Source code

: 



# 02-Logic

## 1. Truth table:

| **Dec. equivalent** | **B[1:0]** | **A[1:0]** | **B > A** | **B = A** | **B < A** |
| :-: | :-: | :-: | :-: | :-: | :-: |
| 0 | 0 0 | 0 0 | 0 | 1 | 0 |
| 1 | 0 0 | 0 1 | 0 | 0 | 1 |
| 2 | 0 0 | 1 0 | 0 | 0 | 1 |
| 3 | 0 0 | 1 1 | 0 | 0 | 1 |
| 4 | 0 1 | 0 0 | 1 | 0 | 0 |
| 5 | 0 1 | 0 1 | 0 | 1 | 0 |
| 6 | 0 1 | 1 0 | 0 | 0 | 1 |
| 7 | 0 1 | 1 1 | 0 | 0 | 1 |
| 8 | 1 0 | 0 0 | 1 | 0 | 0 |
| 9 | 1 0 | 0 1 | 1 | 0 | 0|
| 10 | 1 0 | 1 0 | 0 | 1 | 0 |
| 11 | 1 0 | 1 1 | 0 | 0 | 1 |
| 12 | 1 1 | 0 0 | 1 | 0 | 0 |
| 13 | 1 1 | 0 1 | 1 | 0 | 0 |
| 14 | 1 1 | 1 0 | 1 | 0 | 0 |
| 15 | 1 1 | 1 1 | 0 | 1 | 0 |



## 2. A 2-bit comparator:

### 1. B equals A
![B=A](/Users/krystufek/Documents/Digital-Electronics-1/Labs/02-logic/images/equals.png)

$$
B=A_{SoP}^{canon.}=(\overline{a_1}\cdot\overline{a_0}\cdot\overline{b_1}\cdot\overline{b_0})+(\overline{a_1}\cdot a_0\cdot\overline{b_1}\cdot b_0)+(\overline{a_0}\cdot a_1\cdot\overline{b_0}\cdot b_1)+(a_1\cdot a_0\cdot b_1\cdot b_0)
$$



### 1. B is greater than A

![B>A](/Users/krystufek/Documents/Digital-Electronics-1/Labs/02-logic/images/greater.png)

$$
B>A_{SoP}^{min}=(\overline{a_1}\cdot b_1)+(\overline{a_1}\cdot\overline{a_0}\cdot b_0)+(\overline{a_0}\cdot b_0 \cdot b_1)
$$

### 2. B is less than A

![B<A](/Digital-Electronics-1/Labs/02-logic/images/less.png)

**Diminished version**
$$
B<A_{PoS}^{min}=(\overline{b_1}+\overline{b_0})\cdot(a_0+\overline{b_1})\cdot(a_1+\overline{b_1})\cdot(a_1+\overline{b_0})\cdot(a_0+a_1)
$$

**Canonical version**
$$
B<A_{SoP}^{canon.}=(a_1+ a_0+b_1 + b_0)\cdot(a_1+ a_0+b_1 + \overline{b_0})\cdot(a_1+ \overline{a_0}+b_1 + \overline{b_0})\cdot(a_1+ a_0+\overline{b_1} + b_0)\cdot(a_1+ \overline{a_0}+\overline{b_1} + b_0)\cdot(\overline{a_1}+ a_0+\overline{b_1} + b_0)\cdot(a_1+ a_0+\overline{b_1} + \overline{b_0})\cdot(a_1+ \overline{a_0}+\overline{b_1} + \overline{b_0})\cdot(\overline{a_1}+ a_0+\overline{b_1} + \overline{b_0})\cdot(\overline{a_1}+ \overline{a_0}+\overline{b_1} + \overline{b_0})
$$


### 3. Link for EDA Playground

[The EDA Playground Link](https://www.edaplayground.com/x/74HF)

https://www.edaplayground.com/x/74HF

....

- [EXERCISE REQUIREMENTS] Take the lines above and retype all of them exactly.

- [ANSWER SECTION]
Source code

: 



# 02-Logic

## 1. Truth table:

| **Dec. equivalent** | **B[1:0]** | **A[1:0]** | **B > A** | **B = A** | **B < A** |
| :-: | :-: | :-: | :-: | :-: | :-: |
| 0 | 0 0 | 0 0 | 0 | 1 | 0 |
| 1 | 0 0 | 0 1 | 0 | 0 | 1 |
| 2 | 0 0 | 1 0 | 0 | 0 | 1 |
| 3 | 0 0 | 1 1 | 0 | 0 | 1 |
| 4 | 0 1 | 0 0 | 1 | 0 | 0 |
| 5 | 0 1 | 0 1 | 0 | 1 | 0 |
| 6 | 0 1 | 1 0 | 0 | 0 | 1 |
| 7 | 0 1 | 1 1 | 0 | 0 | 1 |
| 8 | 1 0 | 0 0 | 1 | 0 | 0 |
| 9 | 1 0 | 0 1 | 1 | 0 | 0|
| 10 | 1 0 | 1 0 | 0 | 1 | 0 |
| 11 | 1 0 | 1 1 | 0 | 0 | 1 |
| 12 | 1 1 | 0 0 | 1 | 0 | 0 |
| 13 | 1 1 | 0 1 | 1 | 0 | 0 |
| 14 | 1 1 | 1 0 | 1 | 0 | 0 |
| 15 | 1 1 | 1 1 | 0 | 1 | 0 |



## 2. A 2-bit comparator:

### 1. B equals A
![B=A](/Users/krystufek/Documents/Digital-Electronics-1/Labs/02-logic/images/equals.png)

$$
B=A_{SoP}^{canon.}=(\overline{a_1}\cdot\overline{a_0}\cdot\overline{b_1}\cdot\overline{b_0})+(\overline{a_1}\cdot a_0\cdot\overline{b_1}\cdot b_0)+(\overline{a_0}\cdot a_1\cdot\overline{b_0}\cdot b_1)+(a_1\cdot a_0\cdot b_1\cdot b_0)
$$



### 1. B is greater than A

![B>A](/Users/krystufek/Documents/Digital-Electronics-1/Labs/02-logic/images/greater.png)

$$
B>A_{SoP}^{min}=(\overline{a_1}\cdot b_1)+(\overline{a_1}\cdot\overline{a_0}\cdot b_0)+(\overline{a_0}\cdot b_0 \cdot b_1)
$$

### 2. B is less than A

![B<A](/Digital-Electronics-1/Labs/02-logic/images/less.png)

**Diminished version**
$$
B<A_{PoS}^{min}=(\overline{b_1}+\overline{b_0})\cdot(a_0+\overline{b_1})\cdot(a_1+\overline{b_1})\cdot(a_1+\overline{b_0})\cdot(a_0+a_1)
$$

**Canonical version**
$$
B<A_{SoP}^{canon.}=(a_1+ a_0+b_1 + b_0)\cdot(a_1+ a_0+b_1 + \overline{b_0})\cdot(a_1+ \overline{a_0}+b_1 + \overline{b_0})\cdot(a_1+ a_0+\overline{b_1} + b_0)\cdot(a_1+ \overline{a_0}+\overline{b_1} + b_0)\cdot(\overline{a_1}+ a_0+\overline{b_1} + b_0)\cdot(a_1+ a_0+\overline{b_1} + \overline{b_0})\cdot(a_1+ \overline{a_0}+\overline{b_1} + \overline{b_0})\cdot(\overline{a_1}+ a_0+\overline{b_1} + \overline{b_0})\cdot(\overline{a_1}+ \overline{a_0}+\overline{b_1} + \overline{b_0})
$$


### 3. Link for EDA Playground

[The EDA Playground Link](https://www.edaplayground.com/x/74HF)

https://www.edaplayground.com/x/74HF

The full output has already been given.